Op-Ed: 8.3 Million
Kimiko Kaneda recalls her experience as a comfort woman during the Japanese occupation of Korea: “No one talked. All were weeping. That night we slept there and in the morning we were put in those rooms. Soldiers came to my room, but I resisted with all my might. The first soldier wasn't drunk and when he tried to rip my clothes off, I shouted ‘No!’ and he left. The second soldier was drunk. He waved a knife at me and threatened to kill me if I didn't do what he said. But I didn't care if I died, and in the end he stabbed me.”
Without consulting the victims, Japan valued the compensation for such crimes at $8.3 million. The deal indicates an easing of tensions between the two countries, but many believe that $8.3 million represents only the beginning of reparations. Shortly after the striking the deal, Japanese Foreign Minister Fumio Kishido stated that the term “sex slave” did not accurately describe the role of comfort women. Such a statement brings into question the legitimacy of the comfort women deal.

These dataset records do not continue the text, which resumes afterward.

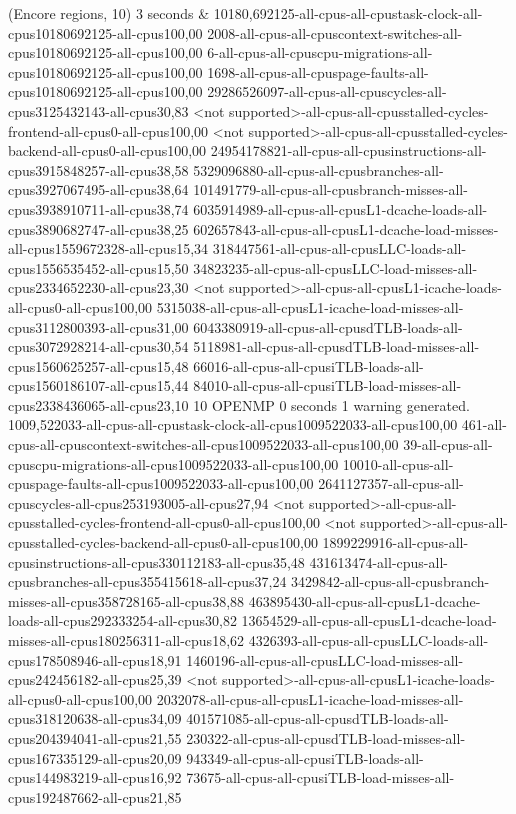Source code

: (Encore regions, 10) 3 seconds
&
10180,692125-all-cpus-all-cpustask-clock-all-cpus10180692125-all-cpus100,00
2008-all-cpus-all-cpuscontext-switches-all-cpus10180692125-all-cpus100,00
6-all-cpus-all-cpuscpu-migrations-all-cpus10180692125-all-cpus100,00
1698-all-cpus-all-cpuspage-faults-all-cpus10180692125-all-cpus100,00
29286526097-all-cpus-all-cpuscycles-all-cpus3125432143-all-cpus30,83
<not supported>-all-cpus-all-cpusstalled-cycles-frontend-all-cpus0-all-cpus100,00
<not supported>-all-cpus-all-cpusstalled-cycles-backend-all-cpus0-all-cpus100,00
24954178821-all-cpus-all-cpusinstructions-all-cpus3915848257-all-cpus38,58
5329096880-all-cpus-all-cpusbranches-all-cpus3927067495-all-cpus38,64
101491779-all-cpus-all-cpusbranch-misses-all-cpus3938910711-all-cpus38,74
6035914989-all-cpus-all-cpusL1-dcache-loads-all-cpus3890682747-all-cpus38,25
602657843-all-cpus-all-cpusL1-dcache-load-misses-all-cpus1559672328-all-cpus15,34
318447561-all-cpus-all-cpusLLC-loads-all-cpus1556535452-all-cpus15,50
34823235-all-cpus-all-cpusLLC-load-misses-all-cpus2334652230-all-cpus23,30
<not supported>-all-cpus-all-cpusL1-icache-loads-all-cpus0-all-cpus100,00
5315038-all-cpus-all-cpusL1-icache-load-misses-all-cpus3112800393-all-cpus31,00
6043380919-all-cpus-all-cpusdTLB-loads-all-cpus3072928214-all-cpus30,54
5118981-all-cpus-all-cpusdTLB-load-misses-all-cpus1560625257-all-cpus15,48
66016-all-cpus-all-cpusiTLB-loads-all-cpus1560186107-all-cpus15,44
84010-all-cpus-all-cpusiTLB-load-misses-all-cpus2338436065-all-cpus23,10
10 OPENMP 0 seconds
1 warning generated.
1009,522033-all-cpus-all-cpustask-clock-all-cpus1009522033-all-cpus100,00
461-all-cpus-all-cpuscontext-switches-all-cpus1009522033-all-cpus100,00
39-all-cpus-all-cpuscpu-migrations-all-cpus1009522033-all-cpus100,00
10010-all-cpus-all-cpuspage-faults-all-cpus1009522033-all-cpus100,00
2641127357-all-cpus-all-cpuscycles-all-cpus253193005-all-cpus27,94
<not supported>-all-cpus-all-cpusstalled-cycles-frontend-all-cpus0-all-cpus100,00
<not supported>-all-cpus-all-cpusstalled-cycles-backend-all-cpus0-all-cpus100,00
1899229916-all-cpus-all-cpusinstructions-all-cpus330112183-all-cpus35,48
431613474-all-cpus-all-cpusbranches-all-cpus355415618-all-cpus37,24
3429842-all-cpus-all-cpusbranch-misses-all-cpus358728165-all-cpus38,88
463895430-all-cpus-all-cpusL1-dcache-loads-all-cpus292333254-all-cpus30,82
13654529-all-cpus-all-cpusL1-dcache-load-misses-all-cpus180256311-all-cpus18,62
4326393-all-cpus-all-cpusLLC-loads-all-cpus178508946-all-cpus18,91
1460196-all-cpus-all-cpusLLC-load-misses-all-cpus242456182-all-cpus25,39
<not supported>-all-cpus-all-cpusL1-icache-loads-all-cpus0-all-cpus100,00
2032078-all-cpus-all-cpusL1-icache-load-misses-all-cpus318120638-all-cpus34,09
401571085-all-cpus-all-cpusdTLB-loads-all-cpus204394041-all-cpus21,55
230322-all-cpus-all-cpusdTLB-load-misses-all-cpus167335129-all-cpus20,09
943349-all-cpus-all-cpusiTLB-loads-all-cpus144983219-all-cpus16,92
73675-all-cpus-all-cpusiTLB-load-misses-all-cpus192487662-all-cpus21,85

The financial transfer was contingent on South Korea’s promise to not discuss comfort women in the United Nations anymore and on the comfort women statue’s removal from the front of the Japanese Embassy in Seoul. Japan must realize that it may have bought Seoul’s silence before the U.N., but it cannot purchase the silence of war crime victims. The deal disgraces young girls that the Japanese enslaved not only in Korea but all over Asia.
For a country that has historically awed the world with its strength in the face of disaster, man-made and natural, Japan’s inability to accept full responsibility for its war crimes is simply hypocritical. From the loss undertaken due to tsunamis to the horrible results from the bombings of Hiroshima and Nagasaki, Japan especially must respect the value of human life regardless of the oppressor or the oppressed. Yet, the Abe government refuses to extend this fundamental respect to Korea regarding a war crime that started almost 100 years ago. Japan has nothing to gain by ignoring this dirty truth in its history but misconstrued political pride. The human rights violations that occurred in the comfort women scandal during the Japanese occupation parallel the human rights violations that have scarred Japan itself. This deal reeks of political arrogance from the Japanese government in regards to its own history and must not be accepted as a bribe for silence.
The testimonials of comfort women speak of atrocities that are considered by the U.N. as human rights violations today. One comfort woman, Chong Ok-Sun, recalled that when “one Korean girl caught a venereal disease from being raped so often and, as a result, over 50 Japanese soldiers were infected. In order to stop the disease from spreading and to ’sterilize’ the Korean girl, they stuck a hot iron bar in her private parts.” Hwang So-Gun, another victim, said “one day, a new girl was put in the compartment next to [me]. She tried to resist the men and bit one of them on his arm. She was then taken to the courtyard and in front of all of us, her head was cut off with a sword and her body was cut into small pieces.”
Eight point three million does not compensate for sex slavery and the resulting trauma to those young girls. It does not compensate for decades of trying to whitewash history by denying the very truth of this war atrocity. The comfort women deserve more, Korea deserves more, and the Japanese people deserve more.